22'me merdiven dayadım ama ''zürefânın düşkünü beyaz giyer kış günü'' sözündeki zürefâyı (zarifler) hep zürafa olarak biliyordum.
bir şarkıyı çalmaya çalışıyorum ama olmuyor, bir türlü anlayamadım bikaç bölümde gitarın ne yaptığını.off çalsam çok güzel olacak, kafayı bozdum bununla. kimseye de soramıyorum 'abi burda ne yapıyor bu adam ' diye. özentilik olsun diye değil, sadece ben de o adam gibi çalabilirim bunu kendime kanıtlamaya çalışıyorum ama olmuyor işte, tıkandım kaldım be sözlük.
Hangi kullanıcı adına tıklasam sekizinci nesil çıkıyor arkadaş. Küçümsediğimden falan değil, yanlış anlaşılmasın; hiç şaşmayan bir düzen şeklinde de bu durum, o açıdan.
unutmamam gereken çok önemli 3 şey var ama kimseye söyleyemem.
unutmamak için şifreledim. ama şifreyide kimseye veremem. *
birde pepsi içen maymunlar akbillerini doldurmuşlar.
12 dev adamımız büyük ihtimalle eleneceği için şu anda hayata tamamen küsmüş durumdayım sözlük. böyle şeyler beni neden bu kadar etkiliyor bilmiyorum ama, bir hafta moralsizim artık kesin. hiçbir şeyden zevk alamıyorum. gülen, eğlenen insanlara sinirleniyor ve çemkiriyorum. kimsenin şu an eğlenmeye hakkı olmadığını düşünüyor ve bizim takım bu haldeyken nasıl gülecek bir şey bulduklarına inanamıyorum.

ayrıca içimi acıtan bir durum daha var ki, bazıları şu halde hala beşiktaş-galatasaray-fenerbahçe üçgeninde muhabbet edip, sidik yarıştırabilmekteler. beşiktaş ve futbol fanatiğiyimdir ama bazı durumlarda öncelikler değişmeli.

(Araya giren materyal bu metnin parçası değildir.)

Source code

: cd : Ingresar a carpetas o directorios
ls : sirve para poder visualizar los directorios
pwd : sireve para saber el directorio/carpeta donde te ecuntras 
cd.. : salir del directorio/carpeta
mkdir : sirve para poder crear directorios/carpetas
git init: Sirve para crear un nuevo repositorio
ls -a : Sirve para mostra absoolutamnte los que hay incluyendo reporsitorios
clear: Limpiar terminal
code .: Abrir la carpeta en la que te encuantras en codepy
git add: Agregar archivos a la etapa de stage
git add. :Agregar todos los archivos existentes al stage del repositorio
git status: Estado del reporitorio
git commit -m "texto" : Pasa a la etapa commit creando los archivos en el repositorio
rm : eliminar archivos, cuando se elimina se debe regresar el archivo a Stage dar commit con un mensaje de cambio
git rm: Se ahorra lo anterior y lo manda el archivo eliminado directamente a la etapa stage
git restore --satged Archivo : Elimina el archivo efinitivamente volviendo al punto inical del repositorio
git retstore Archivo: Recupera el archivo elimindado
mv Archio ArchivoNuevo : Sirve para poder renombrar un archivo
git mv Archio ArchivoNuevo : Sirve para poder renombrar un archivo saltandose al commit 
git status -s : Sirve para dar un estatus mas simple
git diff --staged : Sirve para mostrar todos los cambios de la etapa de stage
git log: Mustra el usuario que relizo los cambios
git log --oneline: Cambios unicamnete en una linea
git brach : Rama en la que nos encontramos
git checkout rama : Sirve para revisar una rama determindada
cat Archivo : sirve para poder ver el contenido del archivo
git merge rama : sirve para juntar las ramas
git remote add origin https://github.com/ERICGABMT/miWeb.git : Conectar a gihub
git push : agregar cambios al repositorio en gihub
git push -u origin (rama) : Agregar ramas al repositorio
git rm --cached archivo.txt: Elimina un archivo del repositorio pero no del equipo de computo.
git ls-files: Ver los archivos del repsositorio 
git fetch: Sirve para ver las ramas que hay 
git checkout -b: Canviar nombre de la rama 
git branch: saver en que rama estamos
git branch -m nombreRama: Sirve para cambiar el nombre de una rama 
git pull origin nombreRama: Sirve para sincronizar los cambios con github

edit: allahım bu entryi yemek de nasipmiş bana. çok mutluyum lan! tebrikler 12 dev adam.
sigaranın dumanını halka yapmayı hala ögrenemedim.
yokluğunda başımı koyup ağlamak istediğim omuz, varlığında geriye akan nehir gibi gözyaşlarımı içime gömerken, çok dertsizim en gamsız bahar tadında hem de. oysa ben gamlı hazan, yalnız kovboy, kılıcını kınını bırakmış yorgun ve bezgin savaşçı ama ne de güzel dertsiz numarası yapıyorum. kendi yaramı kendim sarmaya başlayıp bir de buna alışalı unuttum sanırım ağlamayı.
hayat gamsız ki, ben değil.
sanırım biraz otum. ya da odun.
2010 yılındaki sonisphere festivaline gittiydim. o sıralar megadeth dinlemiyordum hatta hangar 18 dışında bir parçalarını bile bilmiyordum boş yere onları dinledim. sonra megadeth hastası oldum çıktım ama ne yazık ki konserden bi anı hatırlamadığım için konsere gitmiş olmam bi haltıma yaramadım. o yüzden megadeth nolur bi daha gel
saçımı kestirsem mi kestirmesem mi diye tam 1 aydır düşünüyorum sözlük. kararsızlık en büyük belam. uzun saçı seviyorum, sonra diyorum kim uğraşıcak yeter, kestir küt dolaş. ama sonuca ulaşamıyorum, sıkıldım.
evde bardağa koyup içtiğim suyu yatılı misafirliğe gittiğim yerde kafaya dikiyorum.
bazen herşeye ara vermek iyidir.
işte ordayım, mutluluğun mutsuzluk getirdiği yerde.
kahretsin sözlük. platonik ve ilkokul (aynı kişi) aşkımın sevgilisi varmış. oysa ben onu sevmeye bile kıyamazken ve sevgimden haberi bile yokken. aynı sırada oturmuşluğumuz bile var.
sevdiğim yazarların kitaplarını d&r da en çok satılanlar kısmına koyuyorum.
gelen gideni aratıyormuş, ben bugün bunu öğrendim.
az önce bi başlığa cinlerle ilgili bi entry gireyim dedim. önce web sayfası kullanılamıyor sayfası çıktı sonra yine denedim gri ekran hatası verdi sonra tekrar denemeye götüm yemedi. elveda...
bu aralar bir çılgınlık yapıp elimi tost makinesine sıkıştırmayı planlıyorum.
42 kez 31 çekip ölen adamı gördükten sonra 31 çekmeye korkuyorum.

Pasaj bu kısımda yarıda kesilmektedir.